Prompt |
Omit the pictures, but give back every entry below exactly as written.

Listed entries |

☆ ☆ ☆

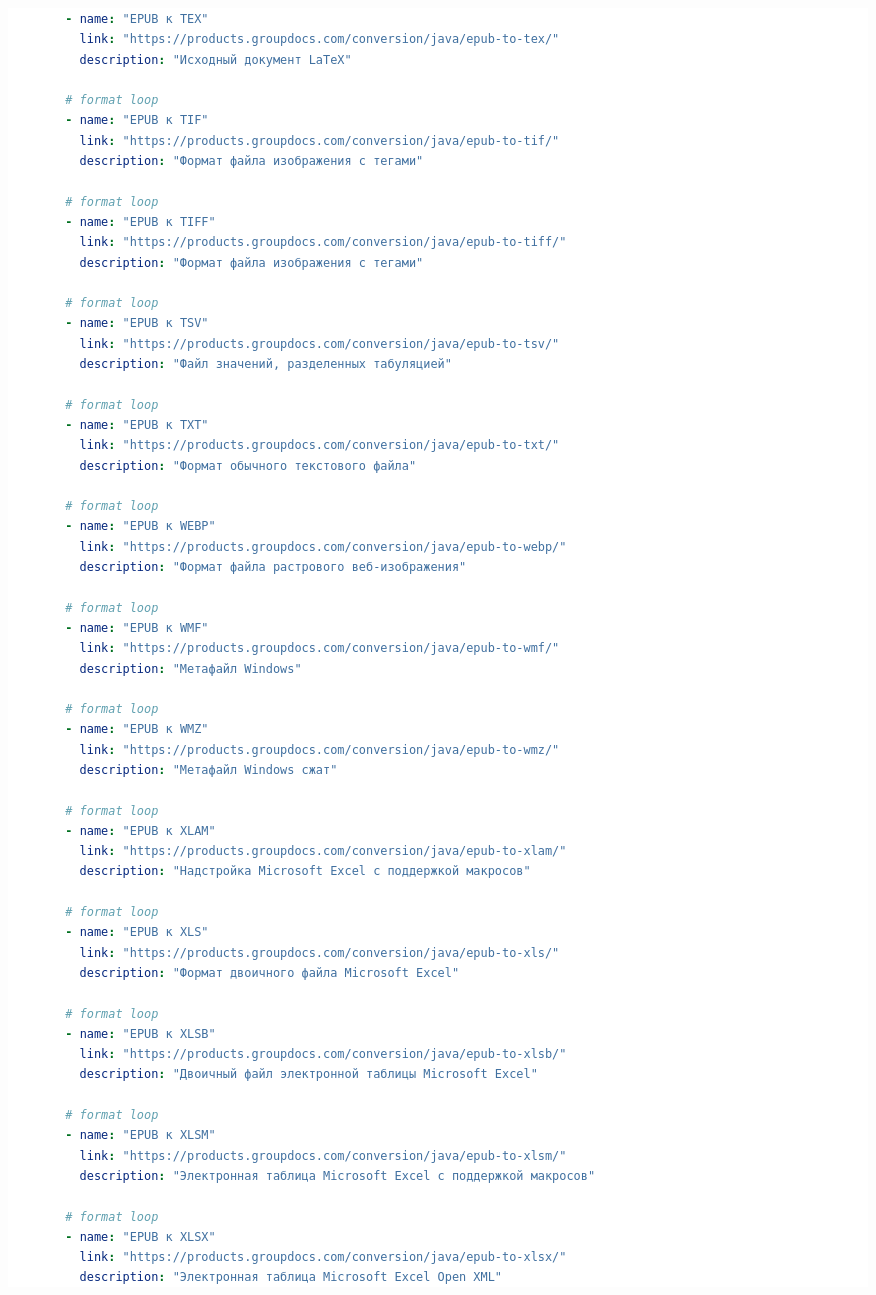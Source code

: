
 ```yaml
        - name: "EPUB к TEX"
          link: "https://products.groupdocs.com/conversion/java/epub-to-tex/"
          description: "Исходный документ LaTeX"

        # format loop
        - name: "EPUB к TIF"
          link: "https://products.groupdocs.com/conversion/java/epub-to-tif/"
          description: "Формат файла изображения с тегами"

        # format loop
        - name: "EPUB к TIFF"
          link: "https://products.groupdocs.com/conversion/java/epub-to-tiff/"
          description: "Формат файла изображения с тегами"

        # format loop
        - name: "EPUB к TSV"
          link: "https://products.groupdocs.com/conversion/java/epub-to-tsv/"
          description: "Файл значений, разделенных табуляцией"

        # format loop
        - name: "EPUB к TXT"
          link: "https://products.groupdocs.com/conversion/java/epub-to-txt/"
          description: "Формат обычного текстового файла"

        # format loop
        - name: "EPUB к WEBP"
          link: "https://products.groupdocs.com/conversion/java/epub-to-webp/"
          description: "Формат файла растрового веб-изображения"

        # format loop
        - name: "EPUB к WMF"
          link: "https://products.groupdocs.com/conversion/java/epub-to-wmf/"
          description: "Метафайл Windows"

        # format loop
        - name: "EPUB к WMZ"
          link: "https://products.groupdocs.com/conversion/java/epub-to-wmz/"
          description: "Метафайл Windows сжат"

        # format loop
        - name: "EPUB к XLAM"
          link: "https://products.groupdocs.com/conversion/java/epub-to-xlam/"
          description: "Надстройка Microsoft Excel с поддержкой макросов"

        # format loop
        - name: "EPUB к XLS"
          link: "https://products.groupdocs.com/conversion/java/epub-to-xls/"
          description: "Формат двоичного файла Microsoft Excel"

        # format loop
        - name: "EPUB к XLSB"
          link: "https://products.groupdocs.com/conversion/java/epub-to-xlsb/"
          description: "Двоичный файл электронной таблицы Microsoft Excel"

        # format loop
        - name: "EPUB к XLSM"
          link: "https://products.groupdocs.com/conversion/java/epub-to-xlsm/"
          description: "Электронная таблица Microsoft Excel с поддержкой макросов"

        # format loop
        - name: "EPUB к XLSX"
          link: "https://products.groupdocs.com/conversion/java/epub-to-xlsx/"
          description: "Электронная таблица Microsoft Excel Open XML"
```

☆ ☆ ☆

Result |
Source code

:
 ```yaml
        - name: "EPUB к TEX"
          link: "https://products.groupdocs.com/conversion/java/epub-to-tex/"
          description: "Исходный документ LaTeX"

        # format loop
        - name: "EPUB к TIF"
          link: "https://products.groupdocs.com/conversion/java/epub-to-tif/"
          description: "Формат файла изображения с тегами"

        # format loop
        - name: "EPUB к TIFF"
          link: "https://products.groupdocs.com/conversion/java/epub-to-tiff/"
          description: "Формат файла изображения с тегами"

        # format loop
        - name: "EPUB к TSV"
          link: "https://products.groupdocs.com/conversion/java/epub-to-tsv/"
          description: "Файл значений, разделенных табуляцией"

        # format loop
        - name: "EPUB к TXT"
          link: "https://products.groupdocs.com/conversion/java/epub-to-txt/"
          description: "Формат обычного текстового файла"

        # format loop
        - name: "EPUB к WEBP"
          link: "https://products.groupdocs.com/conversion/java/epub-to-webp/"
          description: "Формат файла растрового веб-изображения"

        # format loop
        - name: "EPUB к WMF"
          link: "https://products.groupdocs.com/conversion/java/epub-to-wmf/"
          description: "Метафайл Windows"

        # format loop
        - name: "EPUB к WMZ"
          link: "https://products.groupdocs.com/conversion/java/epub-to-wmz/"
          description: "Метафайл Windows сжат"

        # format loop
        - name: "EPUB к XLAM"
          link: "https://products.groupdocs.com/conversion/java/epub-to-xlam/"
          description: "Надстройка Microsoft Excel с поддержкой макросов"

        # format loop
        - name: "EPUB к XLS"
          link: "https://products.groupdocs.com/conversion/java/epub-to-xls/"
          description: "Формат двоичного файла Microsoft Excel"

        # format loop
        - name: "EPUB к XLSB"
          link: "https://products.groupdocs.com/conversion/java/epub-to-xlsb/"
          description: "Двоичный файл электронной таблицы Microsoft Excel"

        # format loop
        - name: "EPUB к XLSM"
          link: "https://products.groupdocs.com/conversion/java/epub-to-xlsm/"
          description: "Электронная таблица Microsoft Excel с поддержкой макросов"

        # format loop
        - name: "EPUB к XLSX"
          link: "https://products.groupdocs.com/conversion/java/epub-to-xlsx/"
          description: "Электронная таблица Microsoft Excel Open XML"
```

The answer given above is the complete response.